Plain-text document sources
:::::
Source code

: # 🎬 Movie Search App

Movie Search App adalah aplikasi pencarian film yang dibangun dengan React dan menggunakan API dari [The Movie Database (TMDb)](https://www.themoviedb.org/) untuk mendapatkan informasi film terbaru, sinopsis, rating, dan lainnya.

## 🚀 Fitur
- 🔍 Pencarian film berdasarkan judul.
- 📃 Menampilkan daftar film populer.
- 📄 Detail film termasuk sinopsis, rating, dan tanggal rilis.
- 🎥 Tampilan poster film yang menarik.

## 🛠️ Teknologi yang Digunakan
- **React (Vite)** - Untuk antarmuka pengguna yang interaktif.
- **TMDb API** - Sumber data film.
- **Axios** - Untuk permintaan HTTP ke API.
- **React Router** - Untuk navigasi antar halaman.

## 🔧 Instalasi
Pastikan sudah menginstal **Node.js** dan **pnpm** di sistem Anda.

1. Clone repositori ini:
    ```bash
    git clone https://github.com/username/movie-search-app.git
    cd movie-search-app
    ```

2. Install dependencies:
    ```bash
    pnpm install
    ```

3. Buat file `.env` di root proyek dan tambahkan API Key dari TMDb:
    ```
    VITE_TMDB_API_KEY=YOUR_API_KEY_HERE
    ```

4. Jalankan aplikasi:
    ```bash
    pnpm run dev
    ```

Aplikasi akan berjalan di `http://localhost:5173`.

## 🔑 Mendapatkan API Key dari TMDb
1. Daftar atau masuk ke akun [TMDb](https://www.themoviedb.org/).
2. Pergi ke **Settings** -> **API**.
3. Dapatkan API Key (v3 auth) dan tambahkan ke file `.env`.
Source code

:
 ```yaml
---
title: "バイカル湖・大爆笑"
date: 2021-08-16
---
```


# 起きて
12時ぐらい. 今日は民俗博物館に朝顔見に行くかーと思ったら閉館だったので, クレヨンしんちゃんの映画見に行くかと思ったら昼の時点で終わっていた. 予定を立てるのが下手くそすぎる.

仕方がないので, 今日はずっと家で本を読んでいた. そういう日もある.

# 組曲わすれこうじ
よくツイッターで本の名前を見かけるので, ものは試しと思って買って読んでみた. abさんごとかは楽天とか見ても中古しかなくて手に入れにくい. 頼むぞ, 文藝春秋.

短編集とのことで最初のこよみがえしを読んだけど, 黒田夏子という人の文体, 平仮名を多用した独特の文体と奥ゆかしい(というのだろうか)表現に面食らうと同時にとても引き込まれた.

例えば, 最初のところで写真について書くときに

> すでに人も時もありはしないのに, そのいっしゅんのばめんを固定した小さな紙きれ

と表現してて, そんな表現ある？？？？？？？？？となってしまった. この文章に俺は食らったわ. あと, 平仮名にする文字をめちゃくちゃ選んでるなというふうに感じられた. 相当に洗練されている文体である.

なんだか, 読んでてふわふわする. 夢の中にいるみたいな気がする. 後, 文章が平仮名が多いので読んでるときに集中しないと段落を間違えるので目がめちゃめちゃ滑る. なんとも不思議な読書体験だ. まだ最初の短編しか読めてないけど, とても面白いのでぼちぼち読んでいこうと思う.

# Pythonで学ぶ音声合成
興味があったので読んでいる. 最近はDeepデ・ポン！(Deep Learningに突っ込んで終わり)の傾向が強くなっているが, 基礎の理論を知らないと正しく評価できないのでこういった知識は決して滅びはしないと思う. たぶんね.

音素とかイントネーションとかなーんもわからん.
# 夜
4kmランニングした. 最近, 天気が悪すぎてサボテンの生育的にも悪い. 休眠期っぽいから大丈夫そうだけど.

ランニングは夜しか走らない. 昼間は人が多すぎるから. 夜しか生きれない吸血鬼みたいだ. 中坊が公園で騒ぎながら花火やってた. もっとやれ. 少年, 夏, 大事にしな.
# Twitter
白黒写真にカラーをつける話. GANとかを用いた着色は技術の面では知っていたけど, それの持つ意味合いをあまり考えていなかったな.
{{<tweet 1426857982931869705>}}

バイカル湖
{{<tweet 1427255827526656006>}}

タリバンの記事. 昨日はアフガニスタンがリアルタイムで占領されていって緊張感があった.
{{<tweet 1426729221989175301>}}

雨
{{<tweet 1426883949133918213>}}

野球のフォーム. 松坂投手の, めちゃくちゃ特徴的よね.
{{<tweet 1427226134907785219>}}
:::::
Task objective
Please transcribe only the lines in the records above running from the line that has "- **Axios** - Untuk permintaan HTTP ke API." through the line that has "abさんごとかは楽天とか見ても中古しかなくて手に入れにくい. 頼むぞ, 文藝春秋.", both included, exactly as they appear.

Your response
- **Axios** - Untuk permintaan HTTP ke API.
- **React Router** - Untuk navigasi antar halaman.

## 🔧 Instalasi
Pastikan sudah menginstal **Node.js** dan **pnpm** di sistem Anda.

1. Clone repositori ini:
    ```bash
    git clone https://github.com/username/movie-search-app.git
    cd movie-search-app
    ```

2. Install dependencies:
    ```bash
    pnpm install
    ```

3. Buat file `.env` di root proyek dan tambahkan API Key dari TMDb:
    ```
    VITE_TMDB_API_KEY=YOUR_API_KEY_HERE
    ```

4. Jalankan aplikasi:
    ```bash
    pnpm run dev
    ```

Aplikasi akan berjalan di `http://localhost:5173`.

## 🔑 Mendapatkan API Key dari TMDb
1. Daftar atau masuk ke akun [TMDb](https://www.themoviedb.org/).
2. Pergi ke **Settings** -> **API**.
3. Dapatkan API Key (v3 auth) dan tambahkan ke file `.env`.
Source code

:
 ```yaml
---
title: "バイカル湖・大爆笑"
date: 2021-08-16
---
```


# 起きて
12時ぐらい. 今日は民俗博物館に朝顔見に行くかーと思ったら閉館だったので, クレヨンしんちゃんの映画見に行くかと思ったら昼の時点で終わっていた. 予定を立てるのが下手くそすぎる.

仕方がないので, 今日はずっと家で本を読んでいた. そういう日もある.

# 組曲わすれこうじ
よくツイッターで本の名前を見かけるので, ものは試しと思って買って読んでみた. abさんごとかは楽天とか見ても中古しかなくて手に入れにくい. 頼むぞ, 文藝春秋.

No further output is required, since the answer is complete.